Copy each line of the data beneath in which the word "μήτρας" appears.

EXTRACTED MATERIAL:

======

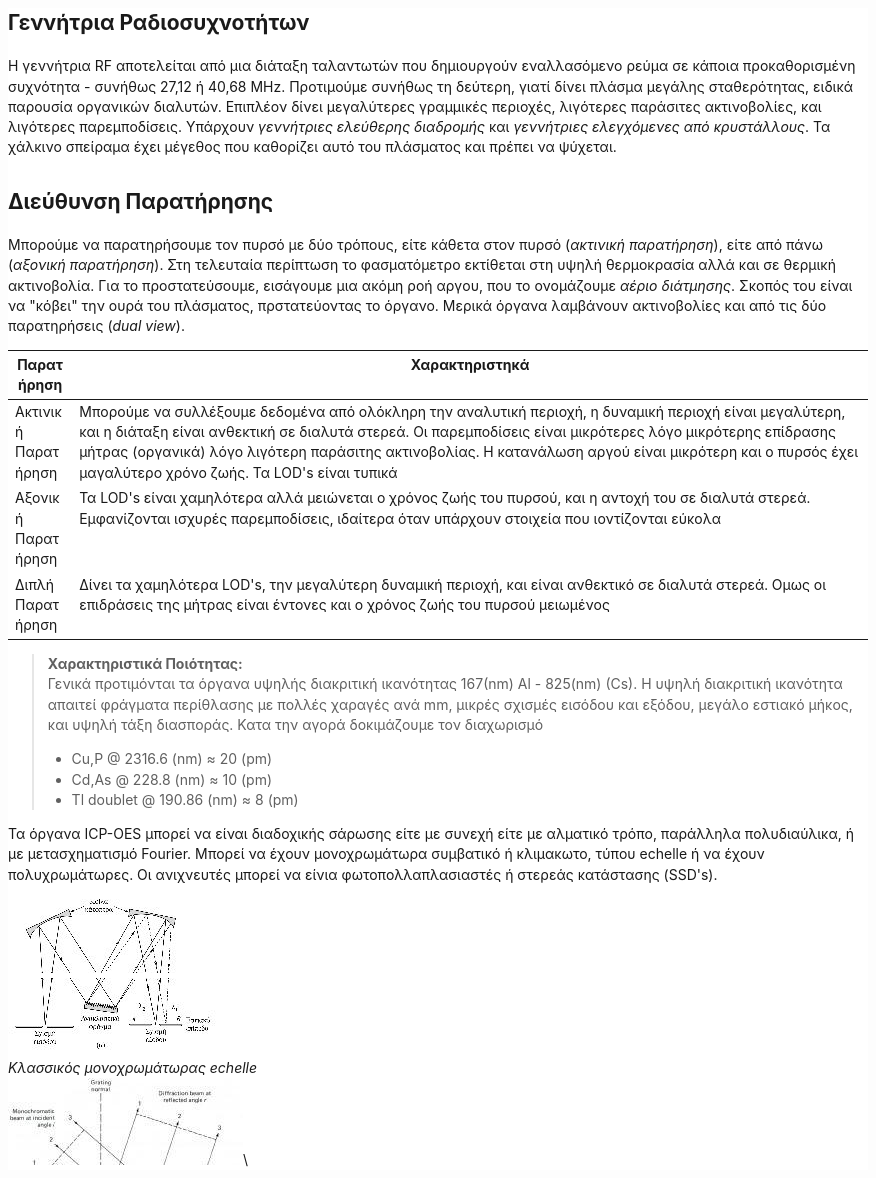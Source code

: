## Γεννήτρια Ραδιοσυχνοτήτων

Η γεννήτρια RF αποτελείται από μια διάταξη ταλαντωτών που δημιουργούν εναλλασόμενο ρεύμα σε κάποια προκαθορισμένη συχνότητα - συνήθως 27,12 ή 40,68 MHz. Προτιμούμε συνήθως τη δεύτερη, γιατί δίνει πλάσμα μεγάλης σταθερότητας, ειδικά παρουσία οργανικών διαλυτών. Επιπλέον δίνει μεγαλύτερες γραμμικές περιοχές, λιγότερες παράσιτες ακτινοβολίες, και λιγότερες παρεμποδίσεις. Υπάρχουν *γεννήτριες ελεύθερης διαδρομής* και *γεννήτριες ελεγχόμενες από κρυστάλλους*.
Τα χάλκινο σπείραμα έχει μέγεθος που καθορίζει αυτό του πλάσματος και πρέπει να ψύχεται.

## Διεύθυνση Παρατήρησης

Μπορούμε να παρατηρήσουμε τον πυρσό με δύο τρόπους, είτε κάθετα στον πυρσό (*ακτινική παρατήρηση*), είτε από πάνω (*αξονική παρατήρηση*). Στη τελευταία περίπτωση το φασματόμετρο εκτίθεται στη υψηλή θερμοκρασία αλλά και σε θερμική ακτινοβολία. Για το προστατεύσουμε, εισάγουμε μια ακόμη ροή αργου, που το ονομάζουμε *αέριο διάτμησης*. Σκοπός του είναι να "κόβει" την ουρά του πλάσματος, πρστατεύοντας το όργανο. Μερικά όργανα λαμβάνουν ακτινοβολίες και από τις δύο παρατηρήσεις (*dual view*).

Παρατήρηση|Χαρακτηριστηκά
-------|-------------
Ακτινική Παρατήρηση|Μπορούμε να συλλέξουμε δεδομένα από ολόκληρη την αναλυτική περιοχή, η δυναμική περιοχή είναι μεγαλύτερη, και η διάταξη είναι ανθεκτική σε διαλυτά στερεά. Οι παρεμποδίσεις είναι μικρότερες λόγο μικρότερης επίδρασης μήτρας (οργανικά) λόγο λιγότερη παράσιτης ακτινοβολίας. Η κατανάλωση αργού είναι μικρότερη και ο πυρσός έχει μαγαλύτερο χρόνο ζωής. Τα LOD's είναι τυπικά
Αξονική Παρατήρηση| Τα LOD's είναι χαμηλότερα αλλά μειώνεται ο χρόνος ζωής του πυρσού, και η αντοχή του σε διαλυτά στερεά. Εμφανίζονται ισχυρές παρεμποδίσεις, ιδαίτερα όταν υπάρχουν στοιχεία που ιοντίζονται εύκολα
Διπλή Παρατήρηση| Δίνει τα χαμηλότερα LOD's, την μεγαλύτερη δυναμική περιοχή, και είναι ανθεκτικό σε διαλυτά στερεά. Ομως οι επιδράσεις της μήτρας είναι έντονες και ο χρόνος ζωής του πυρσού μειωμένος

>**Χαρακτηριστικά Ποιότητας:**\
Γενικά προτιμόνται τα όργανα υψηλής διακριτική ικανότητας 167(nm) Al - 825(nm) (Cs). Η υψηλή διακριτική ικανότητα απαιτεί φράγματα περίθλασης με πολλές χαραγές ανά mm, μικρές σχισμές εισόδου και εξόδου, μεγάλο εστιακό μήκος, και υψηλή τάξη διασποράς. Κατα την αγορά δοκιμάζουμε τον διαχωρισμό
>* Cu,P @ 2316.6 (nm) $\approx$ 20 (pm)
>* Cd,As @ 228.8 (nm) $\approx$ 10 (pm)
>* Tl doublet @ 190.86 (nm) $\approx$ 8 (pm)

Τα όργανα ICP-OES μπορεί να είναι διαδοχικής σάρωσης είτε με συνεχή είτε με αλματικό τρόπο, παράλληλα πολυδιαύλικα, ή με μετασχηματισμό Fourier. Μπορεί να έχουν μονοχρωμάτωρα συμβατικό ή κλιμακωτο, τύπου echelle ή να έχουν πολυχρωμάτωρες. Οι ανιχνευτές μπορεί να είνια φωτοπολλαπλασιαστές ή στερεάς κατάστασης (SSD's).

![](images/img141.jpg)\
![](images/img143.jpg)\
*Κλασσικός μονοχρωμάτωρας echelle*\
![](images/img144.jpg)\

======

EXPECTED OUTPUT:
Ακτινική Παρατήρηση|Μπορούμε να συλλέξουμε δεδομένα από ολόκληρη την αναλυτική περιοχή, η δυναμική περιοχή είναι μεγαλύτερη, και η διάταξη είναι ανθεκτική σε διαλυτά στερεά. Οι παρεμποδίσεις είναι μικρότερες λόγο μικρότερης επίδρασης μήτρας (οργανικά) λόγο λιγότερη παράσιτης ακτινοβολίας. Η κατανάλωση αργού είναι μικρότερη και ο πυρσός έχει μαγαλύτερο χρόνο ζωής. Τα LOD's είναι τυπικά
Διπλή Παρατήρηση| Δίνει τα χαμηλότερα LOD's, την μεγαλύτερη δυναμική περιοχή, και είναι ανθεκτικό σε διαλυτά στερεά. Ομως οι επιδράσεις της μήτρας είναι έντονες και ο χρόνος ζωής του πυρσού μειωμένος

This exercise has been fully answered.